How has staging a runway show changed over the years?
Everything’s a spectator sport now. … You can’t just be a designer anymore. You’re talent. Worlds are merging so instead of traditional shows it’s multimedia. It’s music! Celebrity! Fashion! Boom!
In this new multi-tasking/multimedia world where you’re Phillip Lim designer-slash-something, what’s the first thing we’re likely to see on the other side of that slash?
I guess I’m telling someone this for the first time. I’m working on a movie with a friend of mine. I’m the accidental executive producer on a beautiful film that’s a love story about the Asian youth community. After the [presidential] election, I was so upset. And I’ve been working with this youth organization called Apex in New York that works with underprivileged Asian youth because that happens to be the No. 1 highest poverty bracket in Manhattan. No one knows because the culture doesn’t speak about it. It’s against the culture to speak or complain about it.

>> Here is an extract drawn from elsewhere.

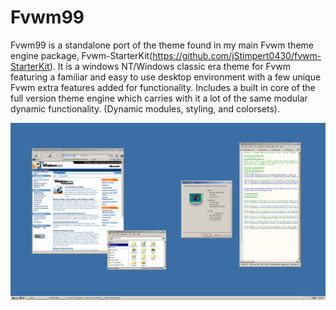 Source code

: # Fvwm99
Fvwm99 is a standalone port of the theme found in my main Fvwm theme engine package, Fvwm-StarterKit(https://github.com/jStimpert0430/fvwm-StarterKit). It is a windows NT/Windows classic era theme for Fvwm featuring a familiar and easy to use desktop environment with a few unique Fvwm extra features added for functionality. Includes a built in core of the full version theme engine which carries with it a lot of the same modular dynamic functionality. (Dynamic modules, styling, and colorsets). 

![Preview](extras/Screenshots/screenshot.png?raw=true "Preview Screenshot")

What do you mean by “accidental” executive producer?
I was on a bike ride along the East River last summer with my friend Daniel Peddle. He’s an amazing artist and film director and he’s been the casting director for my shows forever. And he suggested we should work on something together, and we’re bicycling along the East River where a lot of the Asian community goes fishing and does Tai Chi and things like that. And I said, “We should do something on Asian youth.”
I want this group to have more of a voice. I want people to see that they’re normal people like you and me — that their struggle is real and their love is real. We’re approaching it as a teenage love story, and the whole cast is going to be discovered talent. It’s going to be called “Zimo,” which is the name of one of the characters.
How far along is the film?
I just got the deck, and some amazing people are involved. … I don’t know what I’m doing but I’m just going with it. I’m scared … because this is not my world but I don’t believe there’s such a thing as separate worlds anymore. We all affect each other.
3.1 Phillip Lim, 743 E. 3rd Street, Los Angeles, open 11 a.m. to 7 p.m. Monday through Saturday and noon to 6 p.m. on Sunday.